Данный состав Советов был избран в первые дни после Февральской революции и сегодня уже никак не отвечал взглядам и настроениям киевских трудящихся – их возросшей за эти четыре месяца сознательности. В первые дни революции демагогические фразы эсеров и эквилибристическая казуистика меньшевиков сбивали с толку очумевших от радости, но не разбирающихся в политике людей. И они отдавали голоса тем, кто произносил наиболее эффектные речи во имя революции.
Теперь было не то. Ведь когда дошло до дела, меньшевики и эсеры выступили за продолжение войны, против всех требований рабочих и оказали сопротивление разделу помещичьей земли между крестьянами. Сегодня большевистские лозунги поддерживали не только на тех предприятиях, где за большевистской организацией шло большинство, как, например, у металлистов или портных, на даже и там, где большевистских организаций вовсе не было: большевистская критика раскрывала людям глаза на деятельность Временного правительства. Даже выступая на митингах, где большевистских предложений не принимали, Иванов убеждался: не настал еще час, но пройдет немного времени – и эти же самые люди станут первыми энтузиастами большевистских идей
…Лишь мы, работники всемирной
Великой партии труда,
Владеть землей имеем право,
Но паразиты – никогда…
Голосование закончилось: ни один большевик не был избран от киевских Советов на Всероссийский съезд.
Большевики встали с мест и покинули заседание. Объединение Советов уже не имело смысла: это привело бы только к объединению фракций меньшевиков и эсеров.
Тут же в вестибюле большевистская фракция приняла решение; идти на Печерск, где должен был состояться большой митинг, и рассказать пароду о провале объединительного заседании Совета рабочих и Совета военных депутатов.
Толпой выйдя на мостовую, лавируя среди трамваев, автобусов, циклонеток и извозчиков, большевики – члены обоих Советов – двинулись через Бессарабку и Собачью тропу: решено было взять в помещении печерского клуба свое большевистское знамя.

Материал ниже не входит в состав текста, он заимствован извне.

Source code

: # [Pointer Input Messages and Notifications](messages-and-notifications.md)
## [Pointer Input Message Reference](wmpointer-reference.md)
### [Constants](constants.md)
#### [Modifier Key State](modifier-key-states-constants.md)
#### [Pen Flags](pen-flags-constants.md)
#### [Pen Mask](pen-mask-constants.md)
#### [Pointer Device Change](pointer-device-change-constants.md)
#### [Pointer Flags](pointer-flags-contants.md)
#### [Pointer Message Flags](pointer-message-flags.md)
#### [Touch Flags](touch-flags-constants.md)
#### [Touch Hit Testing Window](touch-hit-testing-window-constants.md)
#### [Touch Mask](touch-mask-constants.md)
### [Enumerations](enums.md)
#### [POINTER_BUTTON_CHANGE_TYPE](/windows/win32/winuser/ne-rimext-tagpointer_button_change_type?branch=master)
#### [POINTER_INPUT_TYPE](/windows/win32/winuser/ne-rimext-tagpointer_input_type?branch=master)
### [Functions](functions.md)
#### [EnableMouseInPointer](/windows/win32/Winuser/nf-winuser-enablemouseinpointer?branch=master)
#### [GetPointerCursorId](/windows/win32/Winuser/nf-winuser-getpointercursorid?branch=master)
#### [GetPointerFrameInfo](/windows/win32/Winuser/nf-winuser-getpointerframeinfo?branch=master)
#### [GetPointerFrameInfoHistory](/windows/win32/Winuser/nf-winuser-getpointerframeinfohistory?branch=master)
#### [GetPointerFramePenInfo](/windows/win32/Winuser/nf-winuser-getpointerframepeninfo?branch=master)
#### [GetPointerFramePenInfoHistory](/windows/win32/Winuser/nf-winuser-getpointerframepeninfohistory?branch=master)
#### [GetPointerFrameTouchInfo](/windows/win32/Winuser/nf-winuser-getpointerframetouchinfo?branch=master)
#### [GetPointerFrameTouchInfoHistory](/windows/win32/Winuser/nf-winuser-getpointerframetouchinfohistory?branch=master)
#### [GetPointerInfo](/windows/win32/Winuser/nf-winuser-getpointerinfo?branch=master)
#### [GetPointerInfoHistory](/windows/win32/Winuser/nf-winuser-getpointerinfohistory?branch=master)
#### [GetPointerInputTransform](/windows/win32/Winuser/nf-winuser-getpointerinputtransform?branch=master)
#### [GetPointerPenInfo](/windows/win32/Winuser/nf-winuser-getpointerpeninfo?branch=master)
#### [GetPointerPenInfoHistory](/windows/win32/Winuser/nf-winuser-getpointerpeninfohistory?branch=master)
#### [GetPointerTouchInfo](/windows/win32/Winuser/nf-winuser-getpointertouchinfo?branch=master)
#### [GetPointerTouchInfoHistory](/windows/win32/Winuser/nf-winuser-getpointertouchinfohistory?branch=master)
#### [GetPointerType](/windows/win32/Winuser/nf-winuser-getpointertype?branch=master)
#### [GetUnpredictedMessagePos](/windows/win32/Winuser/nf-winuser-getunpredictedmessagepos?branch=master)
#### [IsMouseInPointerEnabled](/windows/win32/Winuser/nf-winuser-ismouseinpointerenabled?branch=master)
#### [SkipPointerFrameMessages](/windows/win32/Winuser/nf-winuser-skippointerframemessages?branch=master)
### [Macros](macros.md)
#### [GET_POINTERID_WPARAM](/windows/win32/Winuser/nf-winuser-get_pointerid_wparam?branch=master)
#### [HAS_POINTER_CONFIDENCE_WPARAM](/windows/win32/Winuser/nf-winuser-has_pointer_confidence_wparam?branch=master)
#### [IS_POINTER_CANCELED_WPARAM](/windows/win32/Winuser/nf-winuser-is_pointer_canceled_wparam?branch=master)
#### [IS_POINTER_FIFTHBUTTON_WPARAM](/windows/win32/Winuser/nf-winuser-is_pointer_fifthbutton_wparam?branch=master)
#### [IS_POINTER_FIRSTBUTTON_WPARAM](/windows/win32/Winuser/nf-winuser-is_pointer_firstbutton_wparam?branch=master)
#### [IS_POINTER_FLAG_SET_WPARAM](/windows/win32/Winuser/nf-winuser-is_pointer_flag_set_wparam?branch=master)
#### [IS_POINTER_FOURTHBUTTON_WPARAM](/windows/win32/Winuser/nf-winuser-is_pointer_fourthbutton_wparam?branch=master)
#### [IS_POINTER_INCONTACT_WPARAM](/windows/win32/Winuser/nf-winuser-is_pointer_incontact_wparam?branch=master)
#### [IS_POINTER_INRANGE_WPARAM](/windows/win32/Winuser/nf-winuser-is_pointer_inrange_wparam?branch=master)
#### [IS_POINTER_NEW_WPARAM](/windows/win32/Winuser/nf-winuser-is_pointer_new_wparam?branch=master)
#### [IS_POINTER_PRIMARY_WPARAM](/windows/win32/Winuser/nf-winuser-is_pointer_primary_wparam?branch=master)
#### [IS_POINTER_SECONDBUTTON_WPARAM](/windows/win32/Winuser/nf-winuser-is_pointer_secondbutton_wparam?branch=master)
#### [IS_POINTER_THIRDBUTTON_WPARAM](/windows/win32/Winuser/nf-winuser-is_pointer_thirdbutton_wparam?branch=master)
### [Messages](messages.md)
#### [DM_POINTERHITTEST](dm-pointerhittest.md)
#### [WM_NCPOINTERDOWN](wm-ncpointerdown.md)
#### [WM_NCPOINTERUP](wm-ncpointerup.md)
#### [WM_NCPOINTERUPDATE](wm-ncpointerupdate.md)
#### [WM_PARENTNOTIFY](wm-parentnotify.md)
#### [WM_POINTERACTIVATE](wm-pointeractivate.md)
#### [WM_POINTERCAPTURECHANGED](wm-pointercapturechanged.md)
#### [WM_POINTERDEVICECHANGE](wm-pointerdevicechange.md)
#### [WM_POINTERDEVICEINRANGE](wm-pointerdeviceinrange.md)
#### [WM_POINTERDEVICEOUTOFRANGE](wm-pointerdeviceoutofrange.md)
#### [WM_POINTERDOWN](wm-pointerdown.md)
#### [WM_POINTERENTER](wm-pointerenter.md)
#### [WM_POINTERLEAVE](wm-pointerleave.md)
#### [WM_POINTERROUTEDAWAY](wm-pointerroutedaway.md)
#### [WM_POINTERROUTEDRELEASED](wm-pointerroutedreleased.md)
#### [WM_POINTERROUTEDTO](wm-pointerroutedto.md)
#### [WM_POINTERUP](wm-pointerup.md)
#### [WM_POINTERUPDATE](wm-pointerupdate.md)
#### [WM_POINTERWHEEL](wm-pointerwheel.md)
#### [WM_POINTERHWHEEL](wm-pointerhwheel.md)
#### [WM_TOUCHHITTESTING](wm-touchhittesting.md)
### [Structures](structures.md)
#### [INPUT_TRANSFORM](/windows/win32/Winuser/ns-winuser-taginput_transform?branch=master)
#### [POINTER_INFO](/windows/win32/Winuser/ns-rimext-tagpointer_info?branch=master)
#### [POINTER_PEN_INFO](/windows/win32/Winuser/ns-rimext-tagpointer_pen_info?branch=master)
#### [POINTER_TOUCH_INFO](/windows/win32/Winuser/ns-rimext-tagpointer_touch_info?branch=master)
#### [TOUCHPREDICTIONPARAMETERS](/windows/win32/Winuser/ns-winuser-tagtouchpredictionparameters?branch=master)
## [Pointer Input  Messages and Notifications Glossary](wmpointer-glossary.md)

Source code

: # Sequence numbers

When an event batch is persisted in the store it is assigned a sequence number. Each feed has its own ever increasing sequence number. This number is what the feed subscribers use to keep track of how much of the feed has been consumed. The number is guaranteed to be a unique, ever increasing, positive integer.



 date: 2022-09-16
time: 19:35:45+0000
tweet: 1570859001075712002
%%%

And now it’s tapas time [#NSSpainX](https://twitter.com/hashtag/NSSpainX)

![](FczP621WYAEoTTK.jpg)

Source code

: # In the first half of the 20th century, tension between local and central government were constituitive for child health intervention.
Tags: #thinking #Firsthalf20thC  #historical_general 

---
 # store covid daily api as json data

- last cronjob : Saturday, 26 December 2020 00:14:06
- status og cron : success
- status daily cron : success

Пятаков шел с Ивановым. Он кипятился:
– Тебе никто не поручал выступать от имени большевиков за автономию Украины! До съезда еще неизвестно, какую позицию займет партии в этом вопросе…
Иванов спокойно отвечал:
– Пока не состоялся съезд, существует известная нам позиция Центрального Комитета: я ее изложил совершенно точно. Уверен, что после съезда она не изменится…
Боженко остался у театра Бергонье. Заседание Советов продолжается – значит, рабочая самооборона должна выполнять свои обязанности.
– Василий Назарович! – взывали к нему дружинники. – Ним тоже надо на митинг! Да и наши все равно ушли…
Боженко почесал затылок.
– Знаете что, хлопцы? – наконец махнул он рукой. – Полагаю так: меньшевиков и эсериков юнкера не тронут – это же, так сказать, государственные партии. Если где и ждать провокации, то как раз на митинге… Айда на Печерск!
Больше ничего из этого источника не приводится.